[aprssig] NiCd Lessons relearned
scott at opentrac.org
Fri Jul 14 17:33:33 CDT 2017
Lithium ion is hard to beat for rechargeable tools. We've switched to
Milwaukee M12 tools in the shop and they've been great. I think NiCd
can manage higher currents easier, but the self-discharge rate is
I use non-rechargeable lithium metal batteries for anything I'm going to
keep packed away for an emergency. They'll last 20 years on the shelf
and won't leak, and they last 3x as long as alkalines. I don't use
anything else in flashlights anymore.
On 7/14/2017 3:16 PM, Michael Barnes wrote:
> I have experienced so much grief from NiCd batteries over the years, I
> will never use them again if I can help it. I got a real nice screw
> gun a couple years ago for Christmas that has NiCd batteries. Every
> time I go to use it, the batteries are dead and I have to wait a
> couple hours to charge one. I have a small electric screwdriver with
> lithium batteries that was in storage for almost a year. When I
> unpacked it, I used it heavily for a week before I had to charge it.
> It held its charge all that time in storage. When I can, I'm going to
> have my remaining NiCd packs converted to lithium cells.
> Michael WA7SKG
> On Jul 14, 2017 16:14, "Robert Bruninga" <bruninga at usna.edu
> <mailto:bruninga at usna.edu>> wrote:
> Lesson relearned on NiCd charging: Several years ago I made three
> 12v batteries from D cell NiCd’s.
> They have been a huge disappointment. They are only used once or
> twice a year on critical field work and always fail far earlier
> than estimates. But I always just charge them the night before
> with a fixed voltage charge of 14 volts since I most often forget
> about batteries I put on charge and end up ruining most of them.

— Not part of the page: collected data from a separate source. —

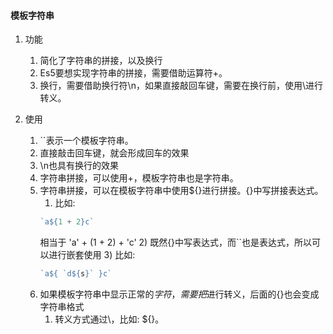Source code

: 
#### 模板字符串

1. 功能
   1) 简化了字符串的拼接，以及换行
   2) Es5要想实现字符串的拼接，需要借助运算符+。
   3) 换行，需要借助换行符\n，如果直接敲回车键，需要在换行前，使用\进行转义。


2. 使用
   1) ``表示一个模板字符串。
   2) 直接敲击回车键，就会形成回车的效果
   3) \n也具有换行的效果
   4) 字符串拼接，可以使用+，模板字符串也是字符串。
   5) 字符串拼接，可以在模板字符串中使用${}进行拼接。{}中写拼接表达式。
      1) 比如: 
      ```js
      `a${1 + 2}c`
      ``` 
      相当于 'a' + (1 + 2) + 'c'
      2) 既然{}中写表达式，而``也是表达式，所以可以进行嵌套使用
      3) 比如: 
      ```js
      `a${ `d${s}` }c`
      ``` 
   6) 如果模板字符串中显示正常的${}字符，需要把$进行转义，后面的{}也会变成字符串格式
      1) 转义方式通过\，比如: \${}。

> Charging at fixed voltage is safe…
> For the AT Golden Packet event tomorrow, last night I left them on
> my usual 14 volt overnight charge and they were “fully charged” by
> morning, only drawing a 50 mAh each in the morning at 14 volts..
> Put them on a battery analyzer and their capacities came in at
> 10%, 8% and 3%. Then the battery analyzer quick charged them at
> 1C rate for 1 hour with them getting up to 16 or 18 volts, then a
> 4 hour equalization charge of 0.1C or 400 mA.

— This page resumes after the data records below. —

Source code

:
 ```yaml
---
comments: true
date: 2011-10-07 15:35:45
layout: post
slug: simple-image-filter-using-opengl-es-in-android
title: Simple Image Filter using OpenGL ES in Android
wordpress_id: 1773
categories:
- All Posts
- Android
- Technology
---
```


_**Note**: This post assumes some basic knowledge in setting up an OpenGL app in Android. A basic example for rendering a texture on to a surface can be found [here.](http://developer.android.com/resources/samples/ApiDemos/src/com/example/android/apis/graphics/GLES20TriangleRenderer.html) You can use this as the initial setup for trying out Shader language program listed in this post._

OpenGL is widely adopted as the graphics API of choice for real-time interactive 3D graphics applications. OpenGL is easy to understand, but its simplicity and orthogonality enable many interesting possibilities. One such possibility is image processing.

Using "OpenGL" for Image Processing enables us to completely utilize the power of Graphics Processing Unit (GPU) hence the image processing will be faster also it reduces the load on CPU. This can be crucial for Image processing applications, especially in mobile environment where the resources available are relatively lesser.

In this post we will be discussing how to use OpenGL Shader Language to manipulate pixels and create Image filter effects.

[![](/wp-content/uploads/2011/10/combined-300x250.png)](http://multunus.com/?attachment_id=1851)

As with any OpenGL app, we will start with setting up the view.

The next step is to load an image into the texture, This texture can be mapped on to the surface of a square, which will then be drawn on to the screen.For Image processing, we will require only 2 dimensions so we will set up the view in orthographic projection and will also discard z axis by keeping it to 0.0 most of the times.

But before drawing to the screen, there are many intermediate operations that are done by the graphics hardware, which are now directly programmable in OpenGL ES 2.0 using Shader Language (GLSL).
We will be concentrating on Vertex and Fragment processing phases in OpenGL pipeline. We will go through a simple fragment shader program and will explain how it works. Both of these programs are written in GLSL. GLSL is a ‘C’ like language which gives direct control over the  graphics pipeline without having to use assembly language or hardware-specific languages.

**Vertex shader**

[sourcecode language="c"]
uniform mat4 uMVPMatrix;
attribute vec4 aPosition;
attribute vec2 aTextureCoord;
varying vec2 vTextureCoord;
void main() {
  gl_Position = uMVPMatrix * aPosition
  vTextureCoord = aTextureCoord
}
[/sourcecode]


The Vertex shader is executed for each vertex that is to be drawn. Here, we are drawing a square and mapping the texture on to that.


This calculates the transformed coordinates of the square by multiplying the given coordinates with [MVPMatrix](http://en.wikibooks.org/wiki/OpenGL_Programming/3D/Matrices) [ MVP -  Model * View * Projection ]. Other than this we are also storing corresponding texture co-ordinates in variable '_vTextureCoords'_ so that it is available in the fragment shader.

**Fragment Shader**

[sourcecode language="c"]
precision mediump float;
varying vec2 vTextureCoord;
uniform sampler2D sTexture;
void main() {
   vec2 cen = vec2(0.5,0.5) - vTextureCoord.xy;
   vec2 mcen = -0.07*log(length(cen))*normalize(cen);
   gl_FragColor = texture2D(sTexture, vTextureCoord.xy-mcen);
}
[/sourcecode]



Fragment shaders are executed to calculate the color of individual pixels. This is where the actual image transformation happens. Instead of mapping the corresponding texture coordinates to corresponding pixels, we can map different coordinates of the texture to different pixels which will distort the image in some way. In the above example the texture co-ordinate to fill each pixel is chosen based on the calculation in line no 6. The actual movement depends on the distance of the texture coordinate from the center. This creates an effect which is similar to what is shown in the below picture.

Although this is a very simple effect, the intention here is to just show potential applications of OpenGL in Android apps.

> Then it retested them and got 75%, 65% and 85% of rated capacity!
> So, Apparently little-used NiCd’s are not going to get a good
> charge from a FIXED voltage charge!
> Wish I had time to cycle them two more times. On batteries at
> work we see huge recoveries from little used NiCd’s when
> “rejuvenated” which is the 3 cycles of charge and discharge I
> started with above.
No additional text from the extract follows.